[Work task]
Your task is to transcribe the lines from the start of the data below through the line containing "1. No. You can", inclusive, exactly as they stand and without the pictures.

[Saved entries]
==*==

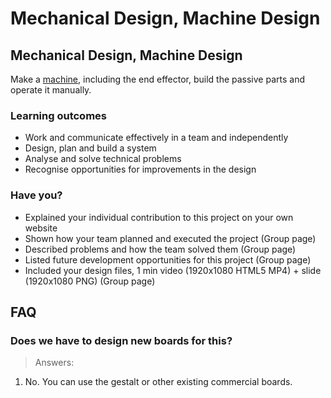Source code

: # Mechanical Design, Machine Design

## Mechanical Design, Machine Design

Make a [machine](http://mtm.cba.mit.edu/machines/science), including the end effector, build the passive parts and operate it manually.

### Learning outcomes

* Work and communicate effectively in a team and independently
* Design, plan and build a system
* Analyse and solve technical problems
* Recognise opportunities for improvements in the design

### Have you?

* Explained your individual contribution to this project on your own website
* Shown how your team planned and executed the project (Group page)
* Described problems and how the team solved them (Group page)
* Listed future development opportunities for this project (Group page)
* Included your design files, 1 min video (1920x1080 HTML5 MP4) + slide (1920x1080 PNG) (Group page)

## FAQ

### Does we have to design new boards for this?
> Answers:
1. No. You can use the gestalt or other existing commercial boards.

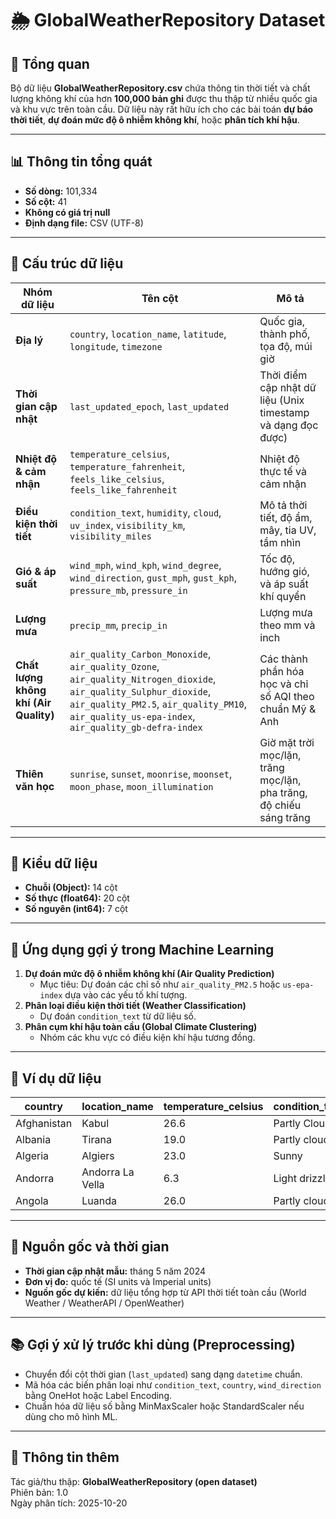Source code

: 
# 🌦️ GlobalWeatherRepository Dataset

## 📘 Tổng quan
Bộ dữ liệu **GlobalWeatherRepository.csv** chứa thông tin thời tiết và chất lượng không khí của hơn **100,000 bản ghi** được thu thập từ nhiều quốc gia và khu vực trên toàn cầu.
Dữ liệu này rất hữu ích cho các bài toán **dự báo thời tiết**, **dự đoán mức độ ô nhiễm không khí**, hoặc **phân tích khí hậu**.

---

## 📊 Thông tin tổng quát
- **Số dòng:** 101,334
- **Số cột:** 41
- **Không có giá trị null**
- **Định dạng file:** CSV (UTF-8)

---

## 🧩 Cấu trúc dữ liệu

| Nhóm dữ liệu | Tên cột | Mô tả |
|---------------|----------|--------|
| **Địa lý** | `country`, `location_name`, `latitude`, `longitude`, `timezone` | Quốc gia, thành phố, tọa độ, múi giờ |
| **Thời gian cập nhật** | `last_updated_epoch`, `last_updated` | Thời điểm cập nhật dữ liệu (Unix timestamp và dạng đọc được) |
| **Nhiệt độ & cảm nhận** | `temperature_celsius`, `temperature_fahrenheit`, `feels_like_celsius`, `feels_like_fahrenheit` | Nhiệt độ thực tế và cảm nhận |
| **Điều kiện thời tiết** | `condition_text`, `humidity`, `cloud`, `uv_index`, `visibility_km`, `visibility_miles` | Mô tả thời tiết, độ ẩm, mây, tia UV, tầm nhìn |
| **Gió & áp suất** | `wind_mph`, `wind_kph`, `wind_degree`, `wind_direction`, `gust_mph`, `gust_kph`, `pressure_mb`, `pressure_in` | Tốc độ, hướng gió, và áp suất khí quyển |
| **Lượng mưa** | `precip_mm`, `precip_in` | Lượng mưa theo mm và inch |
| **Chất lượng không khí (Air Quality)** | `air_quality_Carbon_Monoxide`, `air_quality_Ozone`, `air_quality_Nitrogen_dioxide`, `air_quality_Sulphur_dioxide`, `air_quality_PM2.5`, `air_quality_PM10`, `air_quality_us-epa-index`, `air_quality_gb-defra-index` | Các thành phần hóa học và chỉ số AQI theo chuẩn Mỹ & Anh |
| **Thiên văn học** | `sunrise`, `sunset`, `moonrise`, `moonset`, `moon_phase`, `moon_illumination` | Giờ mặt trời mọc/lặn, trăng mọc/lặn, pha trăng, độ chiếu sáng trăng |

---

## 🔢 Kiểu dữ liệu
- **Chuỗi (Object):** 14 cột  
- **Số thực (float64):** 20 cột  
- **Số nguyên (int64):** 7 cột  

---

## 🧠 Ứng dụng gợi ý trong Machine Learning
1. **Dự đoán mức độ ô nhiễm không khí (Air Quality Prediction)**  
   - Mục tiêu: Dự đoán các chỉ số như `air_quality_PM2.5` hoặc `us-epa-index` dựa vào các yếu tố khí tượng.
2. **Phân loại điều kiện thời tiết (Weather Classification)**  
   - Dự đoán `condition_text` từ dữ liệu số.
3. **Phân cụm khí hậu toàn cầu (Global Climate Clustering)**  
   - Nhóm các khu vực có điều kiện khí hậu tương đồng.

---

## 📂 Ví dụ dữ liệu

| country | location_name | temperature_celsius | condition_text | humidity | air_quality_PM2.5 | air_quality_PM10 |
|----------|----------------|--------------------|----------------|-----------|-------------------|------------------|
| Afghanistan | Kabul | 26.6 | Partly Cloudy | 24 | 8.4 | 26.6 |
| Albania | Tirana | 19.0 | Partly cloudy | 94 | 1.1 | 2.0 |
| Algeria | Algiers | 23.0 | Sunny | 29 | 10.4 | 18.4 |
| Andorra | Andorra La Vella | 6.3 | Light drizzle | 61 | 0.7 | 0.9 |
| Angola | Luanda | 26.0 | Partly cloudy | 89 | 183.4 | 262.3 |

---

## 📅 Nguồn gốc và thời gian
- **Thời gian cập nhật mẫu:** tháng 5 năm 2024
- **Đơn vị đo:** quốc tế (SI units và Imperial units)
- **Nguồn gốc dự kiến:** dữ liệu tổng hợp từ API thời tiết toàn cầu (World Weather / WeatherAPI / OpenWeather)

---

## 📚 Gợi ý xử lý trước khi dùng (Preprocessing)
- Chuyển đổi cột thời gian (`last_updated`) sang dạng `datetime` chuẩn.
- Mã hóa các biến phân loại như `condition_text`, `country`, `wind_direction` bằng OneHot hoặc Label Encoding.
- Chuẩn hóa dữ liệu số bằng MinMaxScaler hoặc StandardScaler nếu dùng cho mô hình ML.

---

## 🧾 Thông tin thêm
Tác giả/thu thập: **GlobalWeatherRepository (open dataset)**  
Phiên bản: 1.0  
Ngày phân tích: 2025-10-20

==*==

[Solution to this exercise]
Source code

: # Mechanical Design, Machine Design

## Mechanical Design, Machine Design

Make a [machine](http://mtm.cba.mit.edu/machines/science), including the end effector, build the passive parts and operate it manually.

### Learning outcomes

* Work and communicate effectively in a team and independently
* Design, plan and build a system
* Analyse and solve technical problems
* Recognise opportunities for improvements in the design

### Have you?

* Explained your individual contribution to this project on your own website
* Shown how your team planned and executed the project (Group page)
* Described problems and how the team solved them (Group page)
* Listed future development opportunities for this project (Group page)
* Included your design files, 1 min video (1920x1080 HTML5 MP4) + slide (1920x1080 PNG) (Group page)

## FAQ

### Does we have to design new boards for this?
> Answers:
1. No. You can use the gestalt or other existing commercial boards.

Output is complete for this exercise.